Everything is born of this incandescence. Regardless of a thing’s color, smell, or shape—regardless of whether it’s marble or clay, milk or rain, wind or clouds in the sky—everything the eye can see is simply an emanation of this same light, which makes sight possible. At the beginning of time, this incandescence created every element that gave shape to every thing on Earth. Objects and events are merely the slowed-down, cooled-off forms of this incandescence, which allow themselves to be illuminated, touched, and moved by this same light. It’s not limited to the sun alone, nor to the collection of planets that court it and are the remnants of its birth. The entire cosmos is nothing other than the emanation and dissipation of starlight. All celestial matter is the elusive vitality of a light that may cool off, but will never disappear completely. Every day, cosmic light, sunlight, returns to earth, inundating it from afar. Some forms of life on earth have developed the ability to capture this light, storing it in the form of chemical bonds in the earth’s mineral flesh. In this way, this energy becomes available to all other living species. Photosynthesis, the name we give to this process, thus strangely “celestializes” the earth, as our planet fills itself with sunlight and with an extraterrestrial form of energy. All animals seek this light; eating is nothing more than a secret tracking of this alien fluid, as it runs from body to body, species to species, kingdom to kingdom. Each and every human gesture and thought is sustained by this extraterrestrial life. Light makes us aliens, intrinsically extraterrestrial beings. Everything depends on this light. We need it so badly that some forms of life have tried to incarnate a kind of portable sun in their very bodies; they make light into an individual organ. Bioluminescence is a living thing’s imitation of the sun, their effort to redouble it up to the point that it’s indiscernible from the very bodies of animals and plants. Life is always the effort to become sunshine for everyone else.
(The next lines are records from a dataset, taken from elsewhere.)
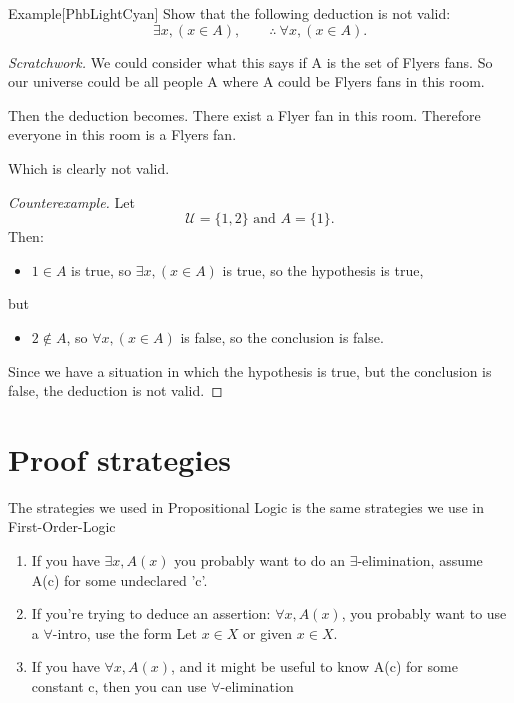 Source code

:\documentclass[../MATH-2000-Notes.tex]{subfiles}
\begin{document}
\begin{commentbox}{Example}[{PhbLightCyan}]
    Show that the following deduction is not valid:
    $$ \exists x, (x \in A), \qquad \therefore \ \forall x, (x \in A) .$$
\end{commentbox}
\textit{Scratchwork.} We could consider what this says if A is the set of Flyers fans. So our universe could be all people A where A could be Flyers fans in this room.

Then the deduction becomes. There exist a Flyer fan in this room. Therefore everyone in this room is a Flyers fan.

Which is clearly not valid.

\begin{proof}[Counterexample]
    Let
	$$ \text{$\mathcal{U} = \{1,2\}$ and $A = \{1\}$.} $$
    Then:
    \begin{itemize}
    \item[] $1 \in A$ is true, so $\exists x, (x \in A)$ is true,
    so the hypothesis is true, 
    \end{itemize}
    but
    \begin{itemize}
    \item[] $2 \notin A$, so $\forall x, (x \in A)$ is false, so the conclusion is false.
    \end{itemize}
    Since we have a situation in which the hypothesis is true, but the conclusion is false, the deduction is not valid.
\end{proof}

\newpage

\section{Proof strategies}
The strategies  we used in Propositional Logic is the same strategies we use in First-Order-Logic
\begin{enumerate}
    \item If you have \(\exists x,A(x)\) you probably want to do an \(\exists\)-elimination, assume A(c) for some undeclared 'c'.
    \item If you're trying to deduce an assertion: \(\forall x, A(x)\), you probably want to use a \(\forall\)-intro, use the form Let \(x\in X\) or given \(x\in X\).
    \item If you have \(\forall x , A(x)\), and it might be useful to know A(c) for some constant c, then you can use \(\forall\)-elimination
\end{enumerate}
\end{document}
Humans have preferred to take possession of this light without truly internalizing it. And in fact, a specific type of light is both the source of each technology and the shape taken by it: fire, domesticated hundreds of thousands of years ago. The verb “domesticated” makes it clear: through this process light entered into our homes, indeed became our home. Fire is what has allowed us to live anywhere. It’s what has allowed us to transform each substance and each situation in our image. It’s an entirely terrestrial sun, one that confers an astral quality to whoever makes use of it. We are attracted by light in another sense, too. If all things arise from the sun and all things are touched again by the sun—if each and every thing is light from light and light on light—what we call “spirit” or “mind” may perhaps be just the particular shape that each face, and each life, gives to this communal, universal light. Every time we look at someone’s face we try to discern this light. And a portrait, therefore, is nothing other than the effort to capture the specific timbre or tone each life gives it. Light is also the tension that both unites and separates the sky from the ground, the clouds from the earth. Lightning is light become meteor, the elusive and unpredictable outline of a trajectory that seems to erase itself the very moment it takes shape in the sky.

In our homes, fire per se no longer exists—it’s been captured in a lament of tungsten suspended inside a glass bulb. Lightbulbs have brought light everywhere, at all times. They’re artificial, technological suns, which make built environments “flooded with sunlight.” They’re completely tame domestic suns. This domesticated artificial light is now everywhere: not just in our lighting fixtures, computer screens, headlights, and streetlamps. Our society is obsessed with light. We have erased nighttime; we have obliterated sleep. Our society of light has seceded from any physiological dependence on the sun. Light is now everywhere, in every moment—and perhaps, for this reason, nowhere. The politics of light has not only mixed up day and night; it has also transformed the whole planet into an enormous city where work never ends. The city never dies because it has privatized the sun and brought it to earth. We will never again stop working. As children of the sun, we are addicted to electric light. In the global city, light accompanies and animates the most disparate objects and technologies. One could justly say that every technological revolution, from the discovery and domestication of fire up until today, is at bottom a new way of making light exist in the world. The vitality of light is always behind the power of a technological artifact, and vice-versa, every technological invention is a way of giving light new life among us. In the global city, we put light to the most disparate uses, from making plants grow to illuminating animals in their pens. There’s nothing necessarily perverse in this practice; every species tries to be another friendly sun. And yet, if giving light is just the expression of the will to power, the risk is that the desire to become the sun for all other species will morph into the experience of losing one’s own freedom.

In January 1925, the largest producers and sellers of electric lightbulbs created an oligopoly, founding the syndicate known as the Phoebus cartel, named after the Swiss joint-stock company. The producers included Osram, General Electric, Associated Electrical Industries, and Philips. Their goal was to control the market via the planned obsolescence of lightbulbs. The lifespan of these objects was designed to burn out before their materials did. Since then, light has been the object of a global plan for early extinction. As humans, we need to turn out the lights. We need darkness. But this does not mean we have the right to make the light that passes through us feeble and deadly.